Re: Parsing HTML

/ Alex Milowski <alex@milowski.org> was heard to say:
| There are at least two steps that may need to deal with HTML content:
|
|   * p:unescape-markup for things like the RSS description element

Yeah, fine. You all know how I feel about escaped markup.

|   * p:http-request for response messages that are HTML

Ugh. I hadn't considered this case. Do we have use cases that require
support for non-well-formed messages returned by p:http-request?

I fear if we support it here, then demand for supporting it on p:load
can't be far behind.

| The obvious issue with HTML is the problem of malformed HTML
| content.  There are good solutions to that in the form of tidy, tagsoup,
| and the like.  Some of them (e.g. tagsoup) turn HTML into XHTML
| markup.
|
| I think we will want to have the ability to handle HTML markup and
| convert it into XHTML.  Unfortunately, there isn't a well-defined
| "what to do with malformed HTML" process out there.
|
| I think we can assume the following:
|
|  * There is a well-defined outcome for taking in HTML and outputting
|     XHTML.  HTML5 will codify this into a specification at some point.

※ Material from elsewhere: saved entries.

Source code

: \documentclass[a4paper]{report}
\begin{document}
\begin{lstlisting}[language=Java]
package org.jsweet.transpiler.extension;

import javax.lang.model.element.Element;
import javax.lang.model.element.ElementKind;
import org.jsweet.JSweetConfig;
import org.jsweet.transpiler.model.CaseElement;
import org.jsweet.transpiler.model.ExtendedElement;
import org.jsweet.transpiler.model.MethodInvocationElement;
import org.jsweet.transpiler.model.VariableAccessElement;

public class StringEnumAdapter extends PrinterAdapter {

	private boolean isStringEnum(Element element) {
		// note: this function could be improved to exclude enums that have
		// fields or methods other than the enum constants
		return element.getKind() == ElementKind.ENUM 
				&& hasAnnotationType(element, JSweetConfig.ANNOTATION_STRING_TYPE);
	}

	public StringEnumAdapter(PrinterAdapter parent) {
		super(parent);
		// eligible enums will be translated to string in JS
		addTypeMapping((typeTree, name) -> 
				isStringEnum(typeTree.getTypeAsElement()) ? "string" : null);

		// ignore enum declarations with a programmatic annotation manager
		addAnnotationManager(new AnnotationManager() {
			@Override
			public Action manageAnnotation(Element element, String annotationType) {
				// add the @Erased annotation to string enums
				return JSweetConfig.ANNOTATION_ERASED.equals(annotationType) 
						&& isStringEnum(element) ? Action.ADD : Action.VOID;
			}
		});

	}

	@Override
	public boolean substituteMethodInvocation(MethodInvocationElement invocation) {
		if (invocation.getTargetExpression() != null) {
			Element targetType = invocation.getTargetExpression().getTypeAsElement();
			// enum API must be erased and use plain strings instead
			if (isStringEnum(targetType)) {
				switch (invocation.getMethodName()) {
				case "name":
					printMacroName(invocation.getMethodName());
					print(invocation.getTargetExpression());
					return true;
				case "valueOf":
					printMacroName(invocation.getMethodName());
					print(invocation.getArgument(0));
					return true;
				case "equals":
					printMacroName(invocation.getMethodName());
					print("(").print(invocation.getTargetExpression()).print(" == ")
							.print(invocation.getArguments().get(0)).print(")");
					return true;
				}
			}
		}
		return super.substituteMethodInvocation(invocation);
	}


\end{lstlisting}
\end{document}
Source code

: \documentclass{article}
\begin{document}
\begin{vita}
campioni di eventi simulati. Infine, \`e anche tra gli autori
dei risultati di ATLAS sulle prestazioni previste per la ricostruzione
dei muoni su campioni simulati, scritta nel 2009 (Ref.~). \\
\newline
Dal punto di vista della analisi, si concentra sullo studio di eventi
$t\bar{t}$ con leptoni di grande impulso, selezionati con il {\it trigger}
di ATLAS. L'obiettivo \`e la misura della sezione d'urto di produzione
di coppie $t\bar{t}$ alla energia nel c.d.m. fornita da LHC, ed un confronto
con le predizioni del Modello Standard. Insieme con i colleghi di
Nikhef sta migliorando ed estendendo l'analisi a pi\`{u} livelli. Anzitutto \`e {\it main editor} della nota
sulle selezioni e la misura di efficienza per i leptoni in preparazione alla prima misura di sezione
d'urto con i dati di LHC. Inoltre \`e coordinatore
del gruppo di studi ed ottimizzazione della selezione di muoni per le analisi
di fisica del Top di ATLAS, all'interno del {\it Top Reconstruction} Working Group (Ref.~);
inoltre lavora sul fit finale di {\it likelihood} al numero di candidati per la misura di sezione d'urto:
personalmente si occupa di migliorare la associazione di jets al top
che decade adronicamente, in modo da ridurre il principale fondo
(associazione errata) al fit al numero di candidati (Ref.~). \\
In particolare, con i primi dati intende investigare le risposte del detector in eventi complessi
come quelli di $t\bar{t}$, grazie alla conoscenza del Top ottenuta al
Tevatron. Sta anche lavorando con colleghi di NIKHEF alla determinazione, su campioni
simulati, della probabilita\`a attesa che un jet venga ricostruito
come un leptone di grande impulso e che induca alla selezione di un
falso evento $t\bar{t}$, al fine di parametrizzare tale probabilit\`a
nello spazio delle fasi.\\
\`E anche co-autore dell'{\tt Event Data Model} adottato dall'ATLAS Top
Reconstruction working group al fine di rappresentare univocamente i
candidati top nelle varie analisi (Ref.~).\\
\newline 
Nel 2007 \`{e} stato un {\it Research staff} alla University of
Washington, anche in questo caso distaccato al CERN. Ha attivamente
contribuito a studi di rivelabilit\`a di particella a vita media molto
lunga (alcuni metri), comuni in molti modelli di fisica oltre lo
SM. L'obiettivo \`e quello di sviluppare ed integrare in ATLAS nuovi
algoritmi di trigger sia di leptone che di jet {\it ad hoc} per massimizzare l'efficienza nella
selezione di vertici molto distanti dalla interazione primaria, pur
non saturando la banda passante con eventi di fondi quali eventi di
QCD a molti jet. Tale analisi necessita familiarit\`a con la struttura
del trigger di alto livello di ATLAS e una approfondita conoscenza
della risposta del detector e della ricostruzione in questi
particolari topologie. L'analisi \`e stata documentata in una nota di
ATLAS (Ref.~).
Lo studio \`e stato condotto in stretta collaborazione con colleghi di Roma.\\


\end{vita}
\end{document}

I don't think we can make that assumption. If we have to deal with
not-well-formed markup, I would prefer to say that the cleanup is
"implementation dependent". I don't care if not-well-formed crud is not
interoperable.

|  * Many HTML parsers have a "tidy mode" that will handle malformed
|     HTML.

I don't have, nor do I want to get, an "HTML parser". Nothing about
XProc suggests that I should need such a beast.

|  * XHTML is an XML content type and there is no such thing as
|     XHTML that isn't well-formed.

Right.

| I suggested we use the media type (e.g. text/html) to trigger handling
| of HTML.  That allows us to have similar behaviors for other content
| types that must be unmarshalled into XML to be processed by an
| XML pipeline.  Many of these would be implementation defined but you
| could expect others in the future to be more standard.

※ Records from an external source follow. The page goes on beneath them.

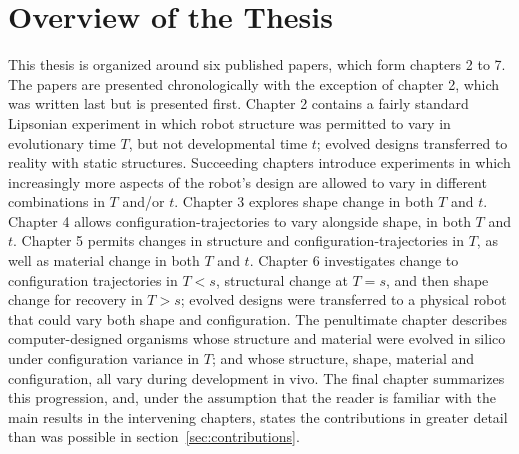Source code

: \section{Overview of the Thesis}
This thesis is organized around six published papers, which form chapters 2 to 7.
The papers are presented chronologically with the exception of chapter 2, which was written last but is presented first.
Chapter 2 contains a fairly standard Lipsonian experiment in which robot structure was permitted to vary in evolutionary time $T$, but not developmental time $t$; evolved designs transferred to reality with static structures.
Succeeding chapters introduce experiments in which increasingly more aspects of the robot's design are allowed to vary in different combinations in $T$ and/or $t$.
Chapter 3 explores shape change in both $T$ and $t$.
Chapter 4 allows configuration-trajectories to vary alongside shape, in both $T$ and $t$.
Chapter 5 permits changes in structure and configuration-trajectories in $T$, as well as material change in both $T$ and $t$.
Chapter 6 investigates change to configuration trajectories in $T<s$, structural change at $T=s$, and then shape change for recovery in $T>s$; evolved designs were transferred to a physical robot that could vary both shape and configuration.
The penultimate chapter describes 
computer-designed
organisms whose structure and material were evolved in silico under configuration variance in $T$; and whose structure, shape, material and configuration, all vary during development in vivo.
The final chapter summarizes this progression,
and, under the assumption that the reader is familiar with the main results in the intervening chapters, states the contributions in greater detail than was possible in section~\ref{sec:contributions}.


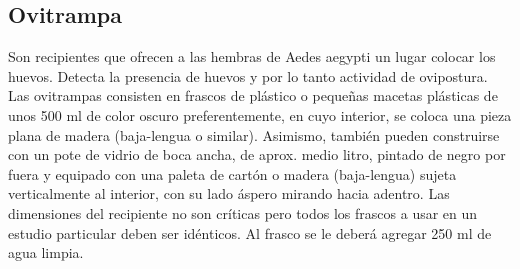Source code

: \subsection{Ovitrampa}
\label{sec:densidad-vectorial-ovitrampa}
Son recipientes que ofrecen a las hembras de Aedes aegypti un lugar colocar
los huevos. Detecta la presencia de huevos y por lo tanto actividad de
ovipostura. Las ovitrampas consisten en frascos de plástico o pequeñas
macetas plásticas de unos 500 ml de color oscuro preferentemente, en cuyo
interior, se coloca una pieza plana de madera (baja-lengua o similar).
Asimismo, también pueden construirse con un pote de vidrio de boca ancha,
de aprox. medio litro, pintado de negro por fuera y equipado con una paleta
de cartón o madera (baja-lengua) sujeta verticalmente al interior, con su
lado áspero mirando hacia adentro. Las dimensiones del recipiente no son
críticas pero todos los frascos a usar en un estudio particular deben ser
idénticos. Al frasco se le deberá agregar 250 ml de agua limpia.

I don't feel strongly about whether we use a media type mechanism or
a simple boolean flag.

| I think we could say that for text/html content types we application a
| conversion process to XHTML.  This conversion process is allowed to
| handle malformed HTML in a non-standard and non-interoperable
| way to create some kind of well-formed XHTML.
|
| Here's a couple of questions to see what our preferences are:
|
|   1. Do we need a "strict" option that forbids conversion of malformed
|   HTML?

For unescaped markup, definitely not. If we wind up with something on
p:http-request to untangle NWF markup, I want that to be explicit. Not
explicitly asking should cause the step to fail if the data returned
isn't WF.

|   2. Should we have a more general "HTML" section for the steps
|        that details how text/html is handled and then specific steps could
|        point to that for particular contexts?

I suppose that will make sense if we wind up using it in more than one
place.

| In the end, the idea would be that each step that needs to handle HTML
| would have some way of:
|
|   * invoking HTML->XHTML conversion
|   * having options for controlling strict processing, etc.
|
| We would try to keep these options as consistent as possible.

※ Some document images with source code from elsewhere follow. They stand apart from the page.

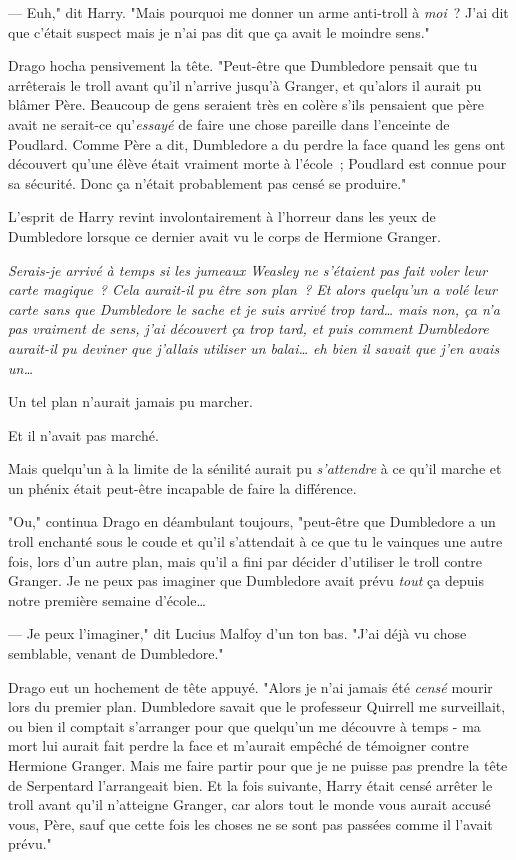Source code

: --- Euh," dit Harry. "Mais pourquoi me donner un arme anti-troll à \emph{moi}~? J'ai dit que c'était suspect mais je n'ai pas dit que ça avait le moindre sens."

Drago hocha pensivement la tête. "Peut-être que Dumbledore pensait que tu arrêterais le troll avant qu'il n'arrive jusqu'à Granger, et qu'alors il aurait pu blâmer Père. Beaucoup de gens seraient très en colère s'ils pensaient que père avait ne serait-ce qu'\emph{essayé} de faire une chose pareille dans l'enceinte de Poudlard. Comme Père a dit, Dumbledore a du perdre la face quand les gens ont découvert qu'une élève était vraiment morte à l'école~; Poudlard est connue pour sa sécurité. Donc ça n'était probablement pas censé se produire."

L'esprit de Harry revint involontairement à l'horreur dans les yeux de Dumbledore lorsque ce dernier avait vu le corps de Hermione Granger.

\emph{Serais-je arrivé à temps si les jumeaux Weasley ne s'étaient pas fait voler leur carte magique~? Cela aurait-il pu être son plan~? Et alors quelqu'un a volé leur carte sans que Dumbledore le sache et je suis arrivé trop tard… mais non, ça n'a pas vraiment de sens, j'ai découvert ça trop tard, et puis comment Dumbledore aurait-il pu deviner que j'allais utiliser un balai… eh bien il savait que j'en avais un…}

Un tel plan n'aurait jamais pu marcher.

Et il n'avait pas marché.

Mais quelqu'un à la limite de la sénilité aurait pu \emph{s'attendre} à ce qu'il marche et un phénix était peut-être incapable de faire la différence.

"Ou," continua Drago en déambulant toujours, "peut-être que Dumbledore a un troll enchanté sous le coude et qu'il s'attendait à ce que tu le vainques une autre fois, lors d'un autre plan, mais qu'il a fini par décider d'utiliser le troll contre Granger. Je ne peux pas imaginer que Dumbledore avait prévu \emph{tout} ça depuis notre première semaine d'école…

--- Je peux l'imaginer," dit Lucius Malfoy d'un ton bas. "J'ai déjà vu chose semblable, venant de Dumbledore."

Drago eut un hochement de tête appuyé. "Alors je n'ai jamais été \emph{censé} mourir lors du premier plan. Dumbledore savait que le professeur Quirrell me surveillait, ou bien il comptait s'arranger pour que quelqu'un me découvre à temps - ma mort lui aurait fait perdre la face et m'aurait empêché de témoigner contre Hermione Granger. Mais me faire partir pour que je ne puisse pas prendre la tête de Serpentard l'arrangeait bien. Et la fois suivante, Harry était censé arrêter le troll avant qu'il n'atteigne Granger, car alors tout le monde vous aurait accusé vous, Père, sauf que cette fois les choses ne se sont pas passées comme il l'avait prévu."

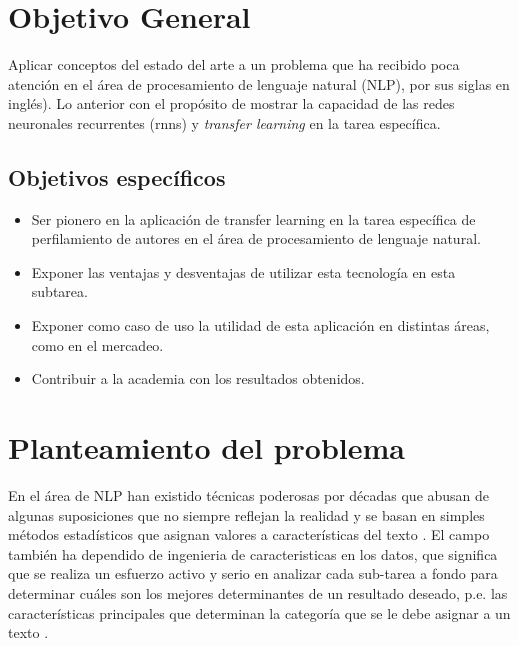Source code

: 
\section{Objetivo General}

Aplicar conceptos del estado del arte a un problema que ha recibido poca atención en el área de \gls{procesamiento de lenguaje natural} (NLP), por sus siglas en inglés). Lo anterior con el propósito de mostrar la capacidad de las redes neuronales recurrentes (\glspl{rnn}) y \textit{\gls{transfer learning}} en la tarea específica.

\subsection{Objetivos específicos}

\begin{itemize}
\item Ser pionero en la aplicación de transfer learning en la tarea específica de perfilamiento de autores en el área de procesamiento de lenguaje natural.
\item Exponer las ventajas y desventajas de utilizar esta tecnología en esta subtarea.
\item Exponer como caso de uso la utilidad de esta aplicación en distintas áreas, como en el mercadeo.
\item Contribuir a la academia con los resultados obtenidos.
\end{itemize}


\section{Planteamiento del problema}

En el área de NLP han existido técnicas poderosas por décadas que abusan de algunas suposiciones que no siempre reflejan la realidad y se basan en simples métodos estadísticos que asignan valores a características del texto \parencite{Edmundson1969, kupiec1995trainable}. El campo también ha dependido de \gls{ingenieria de caracteristicas} en los datos, que significa que se realiza un esfuerzo activo y serio en analizar cada sub-tarea a fondo para determinar cuáles son los mejores determinantes de un resultado deseado, p.e. las características principales que determinan la categoría que se le debe asignar a un texto \parencite{aggarwal2012mining}.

Indeed. The more places we need it, the more I feel we should keep it
dead simple. I'm now feeling more strongly in favor of just having a
boolean option to do the cleanup. If we need more control in V2, we can
add new options.

                                        Be seeing you,
                                          norm

-- 
Norman Walsh <ndw@nwalsh.com> | Impatient people always arrive too
http://nwalsh.com/            | late.--Jean Dutourd

Received on Wednesday, 23 May 2007 12:04:32 UTC